High priest / Black list

Alex Chilton

par Jérôme Florio le 27/06/2004

Note: 8.0    

Quand Alex Chilton reprend le chemin des studios en 1987, il n'a pas réalisé d'album depuis huit ans. La route a été longue depuis les premiers succès avec les Box Tops ("The letter" en 1967), suivis par l'enregistrement de deux disques fondamentaux du rock américain avec Big Star, au début des années 70 – groupe sabordé dans la noirceur en 1978 sur "Third" par un Chilton esseulé. Suivra une traversée du désert, des périodes difficiles dominées par l'alcool et la déprime, qui font apparaître la parenthèse Big Star comme une oasis isolée. Bon an mal an, Chilton ne cessera pourtant jamais son activité, même à intervalles très espacés. Combien auraient raccroché à sa place ?

Un élément de réponse se trouve peut-être dans le répertoire éclectique de "High priest" : une poignée de compositions originales et des reprises de titres plus ou moins connus, qui montrent son attachement à sa ville de Memphis et à la musique des fifties - les années dorées de son adolescence. Alex Chilton a peu enregistré depuis 1979 (deux Ep), et on sent ici le plaisir de retrouver goût à la vie : bien que le son manque d'ampleur, "Take it off", "Junkyard", "Dalai Lama" déroulent une rythmique imperturbable sur laquelle la guitare de Chilton a furieusement envie de dévorer l'asphalte. Placée au premier plan, elle occupe l'espace avec gourmandise.

L'écriture est encore convalescente ("Thing for you", "Forbidden love") mais volontaire, avec des rythmes uptempo colorés par des cuivres. Même la scie "Volare" (de Domenico Modugno, 1958), jouée jazz, est survolée avec une sorte de grâce comme si Chilton pouvait tout se permettre. Les compositions reviennent à la simplicité des origines (le rock'n roll fifties de "Don't be a drag"), comme une rééducation pour tout réapprendre, retrouver de la fraîcheur. Alex Chilton fait la liaison avec ses jeunes années Box Tops par une reprise-hommage à leur chanteur Dan Bell ("Nobody's fool"), déterre un instrumental roboratif du saxophoniste Bill Justis ("Raunchy"). Le boogie de "Margie" sonne comme du Chuck Berry ; "Lonely weekends" fait penser à Brian Setzer avec son Big Band – en formation réduite - : guitare rock'n roll sur du jazz swing. Le disque termine sur une note moins insouciante. La country de "Rubber room" (reprise de Porter Wagoner) est inséminée par une énergie sombre, les dérapages inquiétants de la voix et des guitares traduisent un enfer mental pas si loin de l'Amérique psychotique de Suicide (Chilton a enregistré "Cubist blues" avec Alan Vega en 1996).
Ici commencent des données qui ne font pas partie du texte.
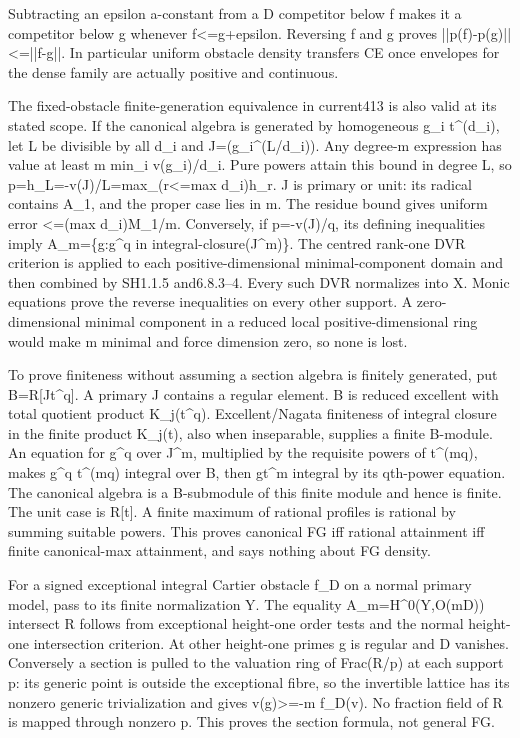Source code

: Subtracting an epsilon a-constant from a D competitor below f makes it a competitor below g whenever f<=g+epsilon. Reversing f and g proves ||p(f)-p(g)||<=||f-g||. In particular uniform obstacle density transfers CE once envelopes for the dense family are actually positive and continuous.

The fixed-obstacle finite-generation equivalence in current413 is also valid at its stated scope. If the canonical algebra is generated by homogeneous g\_i t\textasciicircum{}(d\_i), let L be divisible by all d\_i and J=(g\_i\textasciicircum{}(L/d\_i)). Any degree-m expression has value at least m min\_i v(g\_i)/d\_i. Pure powers attain this bound in degree L, so p=h\_L=-v(J)/L=max\_(r<=max d\_i)h\_r. J is primary or unit: its radical contains A\_1, and the proper case lies in m. The residue bound gives uniform error <=(max d\_i)M\_1/m. Conversely, if p=-v(J)/q, its defining inequalities imply A\_m=\{g:g\textasciicircum{}q in integral-closure(J\textasciicircum{}m)\}. The centred rank-one DVR criterion is applied to each positive-dimensional minimal-component domain and then combined by SH1.1.5 and6.8.3--4. Every such DVR normalizes into X. Monic equations prove the reverse inequalities on every other support. A zero-dimensional minimal component in a reduced local positive-dimensional ring would make m minimal and force dimension zero, so none is lost.

To prove finiteness without assuming a section algebra is finitely generated, put B=R[Jt\textasciicircum{}q]. A primary J contains a regular element. B is reduced excellent with total quotient product K\_j(t\textasciicircum{}q). Excellent/Nagata finiteness of integral closure in the finite product K\_j(t), also when inseparable, supplies a finite B-module. An equation for g\textasciicircum{}q over J\textasciicircum{}m, multiplied by the requisite powers of t\textasciicircum{}(mq), makes g\textasciicircum{}q t\textasciicircum{}(mq) integral over B, then gt\textasciicircum{}m integral by its qth-power equation. The canonical algebra is a B-submodule of this finite module and hence is finite. The unit case is R[t]. A finite maximum of rational profiles is rational by summing suitable powers. This proves canonical FG iff rational attainment iff finite canonical-max attainment, and says nothing about FG density.

For a signed exceptional integral Cartier obstacle f\_D on a normal primary model, pass to its finite normalization Y. The equality A\_m=H\textasciicircum{}0(Y,O(mD)) intersect R follows from exceptional height-one order tests and the normal height-one intersection criterion. At other height-one primes g is regular and D vanishes. Conversely a section is pulled to the valuation ring of Frac(R/p) at each support p: its generic point is outside the exceptional fibre, so the invertible lattice has its nonzero generic trivialization and gives v(g)>=-m f\_D(v). No fraction field of R is mapped through nonzero p. This proves the section formula, not general FG.

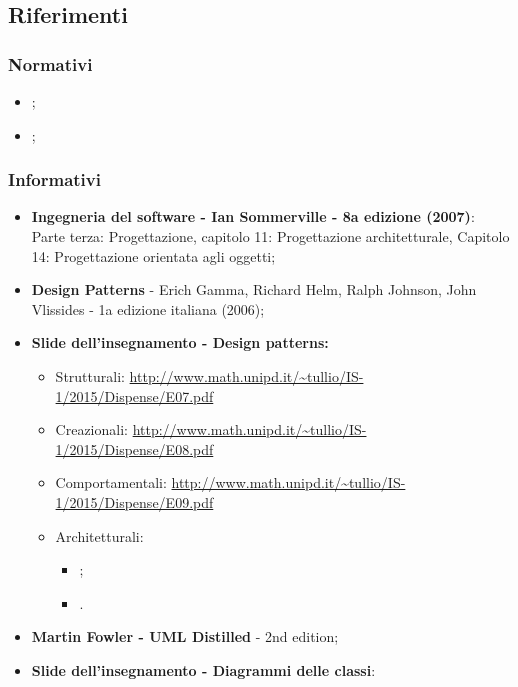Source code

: \subsection{Riferimenti}
\subsubsection{Normativi}
\begin{itemize}
	\item \textit{\NdPv};
	\item \textit{\AdRvDue};
\end{itemize}
\subsubsection{Informativi}
\begin{itemize}
	\item \textbf{Ingegneria del software - Ian Sommerville - 8a edizione (2007)}: \\
	Parte terza: Progettazione, capitolo 11: Progettazione architetturale, Capitolo 14: Progettazione orientata agli oggetti;
	\item \textbf{Design Patterns} - Erich Gamma, Richard Helm, Ralph Johnson, John Vlissides - 1a edizione italiana (2006);
	\item \textbf{Slide dell'insegnamento - Design patterns:}
	\begin{itemize}
		\item Strutturali: \url{http://www.math.unipd.it/~tullio/IS-1/2015/Dispense/E07.pdf}
		\item Creazionali: \url{http://www.math.unipd.it/~tullio/IS-1/2015/Dispense/E08.pdf}
		\item Comportamentali: \url{http://www.math.unipd.it/~tullio/IS-1/2015/Dispense/E09.pdf}
		\item Architetturali:
		\begin{itemize}
			\item {};
			\item {}.
		\end{itemize} 
	\end{itemize}
	\item \textbf{Martin Fowler - UML Distilled} - 2nd edition;
	\item \textbf{Slide dell'insegnamento - Diagrammi delle classi}: \\

\end{itemize}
Au final, "High priest" apparaît comme un disque un peu schizophrène : un partage heureusement inégal entre vieux démons tenaces, mais mis en scène et à distance, et une énergie vitale positive et renouvellée.

"Black list" (1990) s'inscrit dans la lancée du précédent, un court disque (6 titres + 4 bonus) au moral encore à la hausse. "Little G.T.O.", carte postale prise lors d'une conduite en décapotable le long des plages californiennes, évoque sans peine les Beach Boys de "Surfin' USA". Tendance générale à la coolitude, rythmique détendue sur "Guantanamerika" (quelle résonance en ce moment !), "Baby baby baby". L'appel à la licence est omniprésent : les cuivres sont matois et en embuscade, menaçant sans cesse d'attenter à la pudeur. "Nice and easy does it" est coquine et ironique, avec aux deux tiers un agréable solo de guitare aussi sec que sensuel, avant de redémarrer : Chilton veut faire durer la montée du plaisir le plus longtemps possible. Il rend hommage au bluesman de Memphis Furry Lewis avec "I will turn your money green". Par comparaison, avec les mêmes armes (guitare électrique, rythmique solide mixée en avant, voix blanche), on voit combien la récente tentative de réappropriation de Robert Johnston par Eric Clapton est nulle.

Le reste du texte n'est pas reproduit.